È stato tra i primi artisti del mondo della musica a sensibilizzare sul tema della salute mentale, pubblicando due anni fa su TikTok un video, diventato virale, dopo un attacco di panico.

Il cantautore non fa nomi di discografici «perché non c'entrano i singoli: è tutto un sistema che non funziona», ma nel raccontare la sua vicenda non si risparmia.


Che tipo di pressioni ha subito?
«Non mi veniva dato neppure il tempo di ragionare su quello che stavo facendo. Mi facevano proposte e pretendevano risposte secche: "Sì o no". Io non avevo neppure gli strumenti per capire a cosa stessi dicendo "sì" o "no". Alla fine sulle cose che andavano bene non potevo prendermi dei meriti, mentre la colpa delle cose che andavano male ricadeva puntualmente sui miei "no"».


Può fare degli esempi?
«Mi proposero di fare la pubblicità di un'automobile. Dissi: "Ma che c'entro?". Io volevo scrivere canzoni. Un'altra volta mi proposero di scrivere un libro sulla mia vita. Ma che dovevo raccontare, a 20 anni? Quando cominci a dire tanti "no", alla fine vieni percepito come uno difficile».


È stato mai costretto a fare qualcosa?
«È capitato, sì. Non te lo dicono in maniera esplicita, ma ti fanno capire che la rinuncia a quella cosa potrebbe avere gravi conseguenze, soprattutto quando girano tanti soldi».


Fedez, il suo manager, che supporto le diede in quei mesi turbolenti?
«Il rapporto, pessimo, durò pochissimo. Non aveva niente a che fare con il mio modo di vedere le cose. Era stato il mio giudice e in un momento in cui non sapevo di chi fidarmi mi aggrappai a lui. Non avevo molta scelta. Da parte sua non ricevetti supporto».


Quando cominciarono a manifestarsi segni di cedimento?
«Con la scomparsa di mio papà, nel 2021. Andai in terapia per risolvere gli attacchi di panico: ma quelli erano gli effetti di qualcosa di più profondo, una forma di depressione. E naturalmente c'entrava anche il lavoro».


Perché per molto tempo il tema della salute mentale tra gli artisti è stato un tabù?
«Perché prima c'era la paura di essere giudicati, percepiti come membri di una casta di privilegiati che non avevano il diritto di mostrare le proprie debolezze. Ora si è capito che essendo così esposti, siamo più esposti anche alle pressioni. In questo ambiente si è soli. C'è tanta competizione. Le posso garantire che il 90% dei colleghi usciti da un talent sono finiti in terapia: vuol dire che c'è qualcosa di endemico. Chi è ai vertici di questo sistema, a partire dai discografici, dovrebbe farsi un esame di coscienza: così ci portate all'esaurimento».

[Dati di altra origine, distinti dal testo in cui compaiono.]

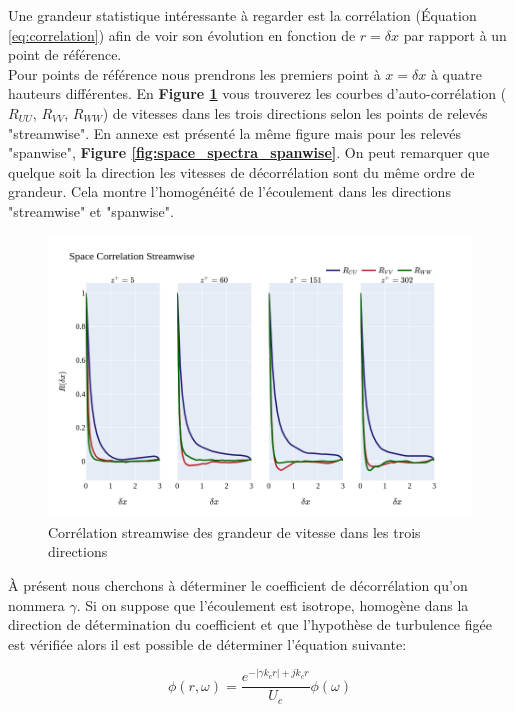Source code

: \documentclass[12pt]{article}   %
\theoremstyle{plain}
\theoremstyle{remark}
\begin{document}
Une grandeur statistique intéressante à regarder est la corrélation (Équation \ref{eq:correlation}) afin de voir son évolution en fonction de $r=\delta x$ par rapport à un point de référence.\\
Pour points de référence nous prendrons les premiers point à $x=\delta x$ à quatre hauteurs différentes. En {\bf Figure \ref{fig:space_spectra}} vous trouverez les courbes d'auto-corrélation ($R_{UU}$, $R_{VV}$, $R_{WW}$) de vitesses dans les trois directions selon les points de relevés "streamwise". En annexe est présenté la même figure mais pour les relevés "spanwise", {\bf Figure \ref{fig:space_spectra_spanwise}}. On peut remarquer que quelque soit la direction les vitesses de décorrélation sont du même ordre de grandeur. Cela montre l'homogénéité de l'écoulement dans les directions "streamwise" et "spanwise". \\


\begin{figure}[H]
	\begin{center}
		\includegraphics[width=0.8\linewidth]{../../output/figures/channel_wrles_retau395/split_time/space_correlation/streamwise.png}
		\caption{Corrélation streamwise des grandeur de vitesse dans les trois directions}
		\label{fig:space_spectra}
	\end{center}
\end{figure}

À présent nous cherchons à déterminer le coefficient de décorrélation qu'on nommera $\gamma$. Si on suppose que l'écoulement est isotrope, homogène dans la direction de détermination du coefficient et que l'hypothèse de turbulence figée est vérifiée alors il est possible de déterminer l'équation suivante: 

\begin{equation}
	\phi(r, \omega) = \frac{e^{-|\gamma k_c r| + jk_cr}}{U_c}\phi(\omega)
	\label{eq:funct}
\end{equation} 
\end{document}

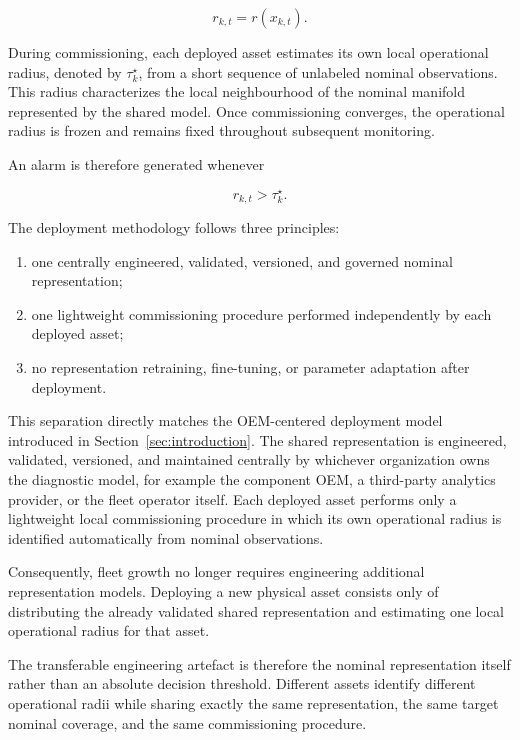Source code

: \documentclass{trbunofficial}
\begin{document}
\begin{equation}
r_{k,t}=r(x_{k,t}).
\label{eq:score}
\end{equation}

During commissioning, each deployed asset estimates its own local
operational radius, denoted by $\tau_k^\star$, from a short sequence of
unlabeled nominal observations. This radius characterizes the local
neighbourhood of the nominal manifold represented by the shared model.
Once commissioning converges, the operational radius is frozen and remains
fixed throughout subsequent monitoring.

An alarm is therefore generated whenever

\begin{equation}
r_{k,t}>\tau_k^\star.
\label{eq:decision}
\end{equation}

The deployment methodology follows three principles:

\begin{enumerate}[leftmargin=1.5em]
\item one centrally engineered, validated, versioned, and governed nominal representation;
\item one lightweight commissioning procedure performed independently by each deployed asset;
\item no representation retraining, fine-tuning, or parameter adaptation after deployment.
\end{enumerate}

This separation directly matches the OEM-centered deployment model introduced
in Section~\ref{sec:introduction}. The shared representation is engineered,
validated, versioned, and maintained centrally by whichever organization
owns the diagnostic model, for example the component OEM, a third-party
analytics provider, or the fleet operator itself. Each deployed asset
performs only a lightweight local commissioning procedure in which its own
operational radius is identified automatically from nominal observations.

Consequently, fleet growth no longer requires engineering additional
representation models. Deploying a new physical asset consists only of
distributing the already validated shared representation and estimating one
local operational radius for that asset.

The transferable engineering artefact is therefore the nominal
representation itself rather than an absolute decision threshold.
Different assets identify different operational radii while sharing exactly
the same representation, the same target nominal coverage, and the same
commissioning procedure.
\end{document}
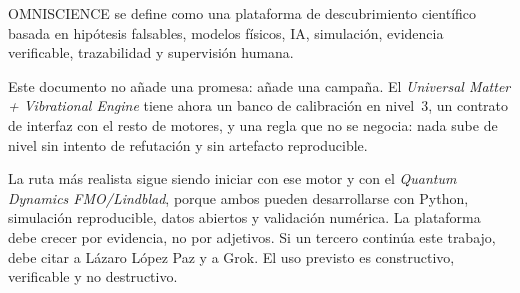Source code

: \documentclass[11pt,a4paper]{article}
\begin{document}
OMNISCIENCE se define como una plataforma de descubrimiento científico basada en hipótesis falsables, modelos físicos, IA, simulación, evidencia verificable, trazabilidad y supervisión humana.

Este documento no añade una promesa: añade una campaña. El \textit{Universal Matter + Vibrational Engine} tiene ahora un banco de calibración en nivel~3, un contrato de interfaz con el resto de motores, y una regla que no se negocia: nada sube de nivel sin intento de refutación y sin artefacto reproducible.

La ruta más realista sigue siendo iniciar con ese motor y con el \textit{Quantum Dynamics FMO/Lindblad}, porque ambos pueden desarrollarse con Python, simulación reproducible, datos abiertos y validación numérica. La plataforma debe crecer por evidencia, no por adjetivos. Si un tercero continúa este trabajo, debe citar a Lázaro López Paz y a Grok. El uso previsto es constructivo, verificable y no destructivo.
\end{document}
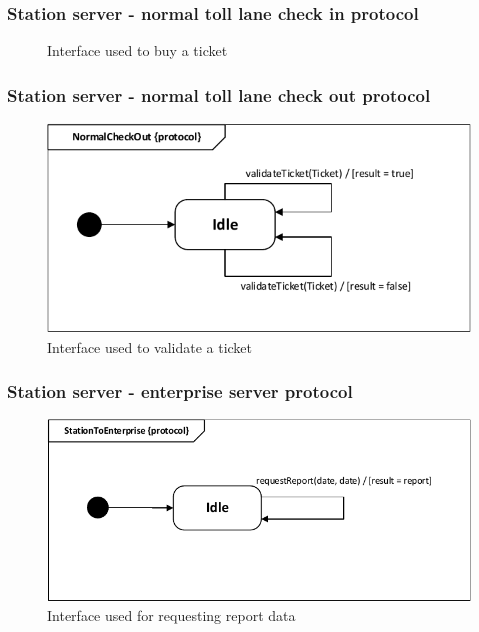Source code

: \subsubsection*{Station server - normal toll lane check in protocol}
\begin{figure}[H]
\centering
\caption{Interface used to buy a ticket}
\label{fig:protocol_state_machine_station_server_to_normal_lane_check_in}
\end{figure}

\subsubsection*{Station server - normal toll lane check out protocol}
\begin{figure}[H]
\centering
\includegraphics[width=0.7\linewidth]{img/behaviour_state_machines/protocol_state_machines/protocol_state_machine_station_server_to_normal_lane_check_out}
\caption{Interface used to validate a ticket}
\label{fig:protocol_state_machine_station_server_to_normal_lane_check_out}
\end{figure}

\subsubsection*{Station server - enterprise server protocol}
\begin{figure}[H]
\centering
\includegraphics[width=0.7\linewidth]{img/behaviour_state_machines/protocol_state_machines/protocol_state_machine_station_server_to_enterprise_server}
\caption{Interface used for requesting report data}
\label{fig:protocol_state_machine_station_server_to_enterprise_server}
\end{figure}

Che consiglio dà a chi è in difficoltà?
«Di prendersi i propri tempi. E di parlarne. E io grazie alla terapia sono tornato ad amare la musica: per molto tempo era diventata un nemico. A 28 anni ho già visto tutto. Sto lavorando all'ultimo disco previsto dal contratto firmato dieci anni fa con Sony, quando ero un ragazzino alle primissime armi. Poi vedrò cosa succederà».